Restrict the output to the lines below starting at the one that contains "before the service" and ending at the one that contains "For each connection", and restate them word for word, both ends included.
Segment Start: EXCERPTED DATA
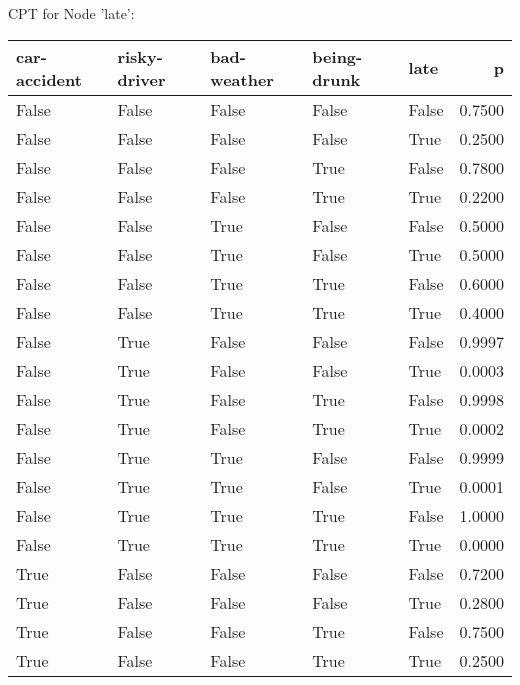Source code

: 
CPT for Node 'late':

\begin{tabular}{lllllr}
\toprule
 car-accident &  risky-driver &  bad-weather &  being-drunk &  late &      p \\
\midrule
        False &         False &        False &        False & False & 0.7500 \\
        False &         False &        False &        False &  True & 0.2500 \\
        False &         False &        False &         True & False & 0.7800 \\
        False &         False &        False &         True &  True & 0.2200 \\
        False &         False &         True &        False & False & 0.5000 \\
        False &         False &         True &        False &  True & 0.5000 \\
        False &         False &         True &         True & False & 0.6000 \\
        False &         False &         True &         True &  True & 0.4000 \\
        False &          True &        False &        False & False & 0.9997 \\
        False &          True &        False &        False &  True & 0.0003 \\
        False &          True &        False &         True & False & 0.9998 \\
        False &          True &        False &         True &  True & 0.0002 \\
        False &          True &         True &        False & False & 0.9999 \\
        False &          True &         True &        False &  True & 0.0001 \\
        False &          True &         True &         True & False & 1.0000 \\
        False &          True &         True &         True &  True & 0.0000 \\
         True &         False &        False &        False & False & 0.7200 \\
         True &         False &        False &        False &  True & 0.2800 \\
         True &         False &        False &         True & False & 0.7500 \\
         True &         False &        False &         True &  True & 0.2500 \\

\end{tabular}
Segment End: EXCERPTED DATA
Segment Start: EXCERPTED DATA
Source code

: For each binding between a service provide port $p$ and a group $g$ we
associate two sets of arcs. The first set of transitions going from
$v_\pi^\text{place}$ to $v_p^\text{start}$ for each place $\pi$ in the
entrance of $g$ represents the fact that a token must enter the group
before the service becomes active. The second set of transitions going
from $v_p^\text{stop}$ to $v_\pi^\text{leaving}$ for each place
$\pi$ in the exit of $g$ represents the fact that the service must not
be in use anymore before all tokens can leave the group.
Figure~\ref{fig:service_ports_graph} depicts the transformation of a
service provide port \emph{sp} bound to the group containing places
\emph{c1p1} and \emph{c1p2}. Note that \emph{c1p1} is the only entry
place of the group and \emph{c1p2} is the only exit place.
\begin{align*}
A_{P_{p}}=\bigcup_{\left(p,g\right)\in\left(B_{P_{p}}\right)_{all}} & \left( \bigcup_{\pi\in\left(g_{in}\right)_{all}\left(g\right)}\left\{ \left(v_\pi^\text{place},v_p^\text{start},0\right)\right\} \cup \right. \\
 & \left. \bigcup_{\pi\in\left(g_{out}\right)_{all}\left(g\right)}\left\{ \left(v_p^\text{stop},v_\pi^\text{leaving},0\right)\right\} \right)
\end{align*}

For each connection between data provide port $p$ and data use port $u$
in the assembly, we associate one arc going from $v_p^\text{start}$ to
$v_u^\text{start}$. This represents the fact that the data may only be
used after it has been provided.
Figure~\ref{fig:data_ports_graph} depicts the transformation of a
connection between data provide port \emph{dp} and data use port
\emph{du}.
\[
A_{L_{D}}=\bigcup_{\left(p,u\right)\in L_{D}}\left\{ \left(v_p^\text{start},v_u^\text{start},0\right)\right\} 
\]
Segment End: EXCERPTED DATA
YOUR RESPONSE:
before the service becomes active. The second set of transitions going
from $v_p^\text{stop}$ to $v_\pi^\text{leaving}$ for each place
$\pi$ in the exit of $g$ represents the fact that the service must not
be in use anymore before all tokens can leave the group.
Figure~\ref{fig:service_ports_graph} depicts the transformation of a
service provide port \emph{sp} bound to the group containing places
\emph{c1p1} and \emph{c1p2}. Note that \emph{c1p1} is the only entry
place of the group and \emph{c1p2} is the only exit place.
\begin{align*}
A_{P_{p}}=\bigcup_{\left(p,g\right)\in\left(B_{P_{p}}\right)_{all}} & \left( \bigcup_{\pi\in\left(g_{in}\right)_{all}\left(g\right)}\left\{ \left(v_\pi^\text{place},v_p^\text{start},0\right)\right\} \cup \right. \\
 & \left. \bigcup_{\pi\in\left(g_{out}\right)_{all}\left(g\right)}\left\{ \left(v_p^\text{stop},v_\pi^\text{leaving},0\right)\right\} \right)
\end{align*}

For each connection between data provide port $p$ and data use port $u$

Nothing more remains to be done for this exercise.